Layer 3 High Availability

L3 Agent Low Availability

Today, you can utilize multiple network nodes to achieve load sharing, but not high availability or redundancy. Assuming three network nodes, creation of new routers will be scheduled and distributed amongst those three nodes. However, if a node drops, all routers on that node will cease to exist as well as any traffic normally forwarded by those routers. Neutron, in the Icehouse release, doesn’t support any built-in solution.

A Detour to the DHCP Agent

DHCP agents are a different beast altogether – The DHCP protocol allows for the co-existence of multiple DHCP servers all serving the same pool, at the same time.

By changing:

neutron.conf:
dhcp_agents_per_network = X

You will change the DHCP scheduler to schedule X DHCP agents per network. So, for a deployment with 3 network nodes, and setting dhcp_agents_per_network to 2, every Neutron network will be served by 2 DHCP agents out of 3. How does this work?

dhcp_ha_topology

First, let’s take a look at the story from a baremetal perspective, outside of the cloud world. When the workstation is connected to a subnet in the 10.0.0.0/24 subnet, it broadcasts a DHCP discover. Both DHCP servers dnsmasq1 and dnsmasq2 (Or other implementations of a DHCP server) receive the broadcast and respond with an offer for 10.0.0.2. Assuming that the first server’s response was received by the workstation first, it will then broadcast a request for 10.0.0.2, and specify the IP address of dnsmasq1 – 10.0.0.253. Both servers receive the broadcast, but only dnsmasq1 responds with an ACK. Since all DHCP communication is via broadcasts, server 2 also receives the ACK, and can mark 10.0.0.2 as taken by AA:BB:CC:11:22:33, so as to not offer it to other workstations. To summarize, all communication between clients and servers is done via broadcasts and thus the state (What IPs are used at any given time, and by who) can be distributed across the servers correctly.

In the Neutron case, the assignment from MAC to IP is configured on each dnsmasq server beforehand, when the Neutron port is created.
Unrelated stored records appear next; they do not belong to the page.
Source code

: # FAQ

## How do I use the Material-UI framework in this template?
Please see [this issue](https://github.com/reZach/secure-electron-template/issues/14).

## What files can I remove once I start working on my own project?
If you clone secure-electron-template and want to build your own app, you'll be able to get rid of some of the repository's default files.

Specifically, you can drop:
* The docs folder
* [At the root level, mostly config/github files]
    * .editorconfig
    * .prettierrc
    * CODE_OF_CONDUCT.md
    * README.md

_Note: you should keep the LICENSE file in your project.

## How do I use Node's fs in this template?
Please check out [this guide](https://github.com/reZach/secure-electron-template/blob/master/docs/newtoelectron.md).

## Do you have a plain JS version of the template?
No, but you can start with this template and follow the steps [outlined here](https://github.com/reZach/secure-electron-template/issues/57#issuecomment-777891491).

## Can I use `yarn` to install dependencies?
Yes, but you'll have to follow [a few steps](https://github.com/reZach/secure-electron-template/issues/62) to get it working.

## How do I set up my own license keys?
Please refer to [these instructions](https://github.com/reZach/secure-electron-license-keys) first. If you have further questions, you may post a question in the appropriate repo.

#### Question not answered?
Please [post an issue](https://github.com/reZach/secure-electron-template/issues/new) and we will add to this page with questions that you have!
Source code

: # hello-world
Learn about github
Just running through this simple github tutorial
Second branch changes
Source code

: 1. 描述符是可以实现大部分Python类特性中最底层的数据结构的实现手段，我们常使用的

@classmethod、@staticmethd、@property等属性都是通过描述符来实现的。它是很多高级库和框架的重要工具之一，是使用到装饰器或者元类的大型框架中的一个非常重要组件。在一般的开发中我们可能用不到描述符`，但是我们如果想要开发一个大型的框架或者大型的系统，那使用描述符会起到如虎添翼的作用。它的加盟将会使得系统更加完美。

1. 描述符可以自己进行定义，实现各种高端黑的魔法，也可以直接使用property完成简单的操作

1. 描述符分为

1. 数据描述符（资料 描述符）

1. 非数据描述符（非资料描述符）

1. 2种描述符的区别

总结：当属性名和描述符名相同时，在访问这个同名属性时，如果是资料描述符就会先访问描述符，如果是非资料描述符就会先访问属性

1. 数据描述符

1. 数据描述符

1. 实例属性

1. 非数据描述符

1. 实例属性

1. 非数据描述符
Thus, both dnsmasq leases file will hold the AA:BB:CC:11:22:33 to 10.0.0.2 mapping before the DHCP request is even broadcast. As you can see, DHCP HA is supported at the protocol level.

Back to the Lowly Available L3 Agent

L3 agents don’t (Currently) have any of these fancy tricks that DHCP offers, and yet the people demand high availability. So what are the people doing?

Pacemaker / Corosync – Use external clustering technologies to specify a standby network node for an active one. The standby node will essentially sit there looking pretty, and when a failure is detected with the active node, the L3 agent will be started on the standby node. The two nodes are configured with the same hostname so that when the secondary agent goes live and synchronizes with the server, it identifies itself with the same ID and thus manages the same routers.
Another type of solution writes a script that runs as a cron job. This would be a Python SDK script that would use the API to get a list of dead agents, get all the routers on that agent, and reschedule them to other agents.
In the Juno time frame, look for this patch https://review.openstack.org/#/c/110893/ by Kevin Benton to bake rescheduling into Neutron itself.

Rescheduling Routers Takes a Long, Long Time

All solutions listed suffer from a substantial failover time, if only for the simple fact that configuring a non-trivial amount of routers on the new node(s) takes quite a while. Thousands of routers take hours to finish the rescheduling and configuration process. The people demand fast failover!

Distributed Virtual Router

DVR has multiple documents explaining how it works:

The gist is that it moves routing to the compute nodes, rendering the L3 agent on the network nodes pointless. Or does it?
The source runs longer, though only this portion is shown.